While for homomorphic encryption only solutions for general binary and arithmetic circuits are available (so any type of complex computation must be implemented manually), for MPC there are already comparatively mature integrations with popular ML/DL frameworks.

TF Encrypted allows for seamless transition between using standard TF and the privacy-preserving version — the only difference is that instead of the usual tf.Tensor TFE uses PrivateTensor. Tensor additions are essentially the same, and tensor multiplications require computing servers (typically, 2 servers) to exchange special “masked tensors” (which are an extension of Beaver’s trick for tensors). So, while data exchange during instantiation of private tensors and multiplication has to be implemented manually, other methods and utilities from TF work just as they do in standard local computation.

PySyft is similar to TFE, but also allows to use pyTorch as backend. Unlike TFE, it also allows provides out-of-the-box tools for differential privacy and federated learning. Differential privacy and federated learning are not privacy-preserving ML techniques, but rather techniques for aggregating user data that are anonymous by design. Although this is out of scope of this article, this Google blogpost provides a quick overview with a number of in-depth sources.

Security considerations

MPC could potentially present an alternative to homomorphic encryption for facilitating privacy-preserving machine learning computation. A significant advantage of the MPC approach compared to HE is the existence of developed toolkits specifically tailored to machine learning (in contrast to HE, where existing implementations only provide a low-level interface). Additionally, performance tests suggest that, while the computational overhead is still quite large, it is several orders of magnitude lower than in HE.

However, there are challenges that complicate practical use of SPDZ and similar protocols for ML:

Current MPC protocols have severe communication bottlenecks — essentially, each multiplication gate requires a round of communication from computation nodes. Considering that communication performance tests (presented, e.g., here) show significant slowdown even when performed on different sockets on the same machine (i.e., without latency), adding latency for each multiplication gate would likely make the system impractical. Although this can be somewhat remedied by applying multiplication to whole tensors (which is done often in practice), the problem will remain on a smaller scale.
Current MPC protocols employ strong security assumptions within the so-called “passive-but-curious” or “semi-honest” adversary model, which assumes that (in the concrete case of 2PC) only one of the computing nodes is corrupted at any time. This is highly restrictive in any setting, especially fully trustless networks — one of the parties in an ML computation (the data owner or the model owner) can simply bribe both computing nodes and recover shares of their counterparty’s data/model weights. Although there are MPC protocols that assume stronger adversaries, they are mostly concerned with ensuring the computation correctness, and do not protect from data leakage.
Most MPC protocols only support addition and multiplication circuits, and more complex non-polynomial operations (such as equality checks and comparisons) require additional techniques which increase overhead.

Conclusion

MPC protocols for privacy-preserving ML solve a very relevant modern problem, and, as such, R&D in this sphere is extremely active. Just in the last 2 years there were a number of significant publications and released implementations.

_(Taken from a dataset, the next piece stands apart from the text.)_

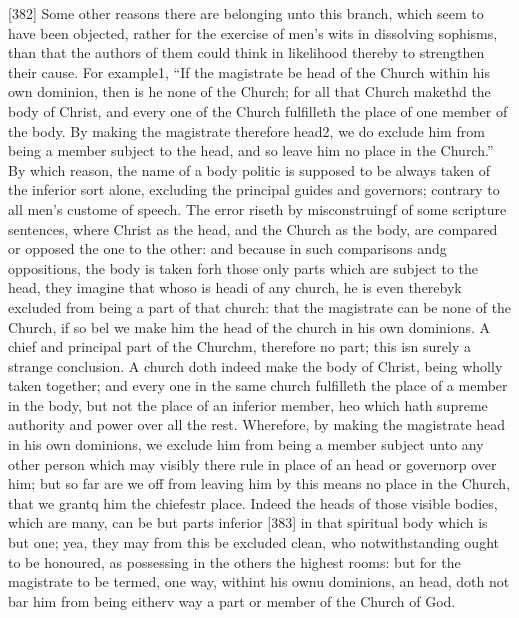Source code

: [382]
Some other reasons there are belonging unto this branch, which seem to have been objected, rather for the exercise of men’s wits in dissolving sophisms, than that the authors of them could think in likelihood thereby to strengthen their cause. For example1, “If the magistrate be head of the Church within his own dominion, then is he none of the Church; for all that Church makethd the body of Christ, and every one of the Church fulfilleth the place of one member of the body. By making the magistrate therefore head2, we do exclude him from being a member subject to the head, and so leave him no place in the Church.” By which reason, the name of a body politic is supposed to be always taken of the inferior sort alone, excluding the principal guides and governors; contrary to all men’s custome of speech. The error riseth by misconstruingf of some scripture sentences, where Christ as the head, and the Church as the body, are compared or opposed the one to the other: and because in such comparisons andg oppositions, the body is taken forh those only parts which are subject to the head, they imagine that whoso is headi of any church, he is even therebyk excluded from being a part of that church: that the magistrate can be none of the Church, if so bel we make him the head of the church in his own dominions. A chief and principal part of the Churchm, therefore no part; this isn surely a strange conclusion. A church doth indeed make the body of Christ, being wholly taken together; and every one in the same church fulfilleth the place of a member in the body, but not the place of an inferior member, heo which hath supreme authority and power over all the rest. Wherefore, by making the magistrate head in his own dominions, we exclude him from being a member subject unto any other person which may visibly there rule in place of an head or governorp over him; but so far are we off from leaving him by this means no place in the Church, that we grantq him the chiefestr place. Indeed the heads of those visible bodies, which are many, can be but parts inferior [383] in that spiritual body which is but one; yea, they may from this be excluded clean, who notwithstanding ought to be honoured, as possessing in the others the highest rooms: but for the magistrate to be termed, one way, withint his ownu dominions, an head, doth not bar him from being eitherv way a part or member of the Church of God.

Although protocols and their implementations are (as of yet) unfit for fully trustless environments due to their strong assumptions on lack of collusion, they already can be used in certain limited scenarios.

We believe that any researcher in cryptography or DLT should be at least aware of this field, as the current rate of R&D implies that practical solutions will soon appear, opening a possibility for more ethical and transparent practices in handling of user data.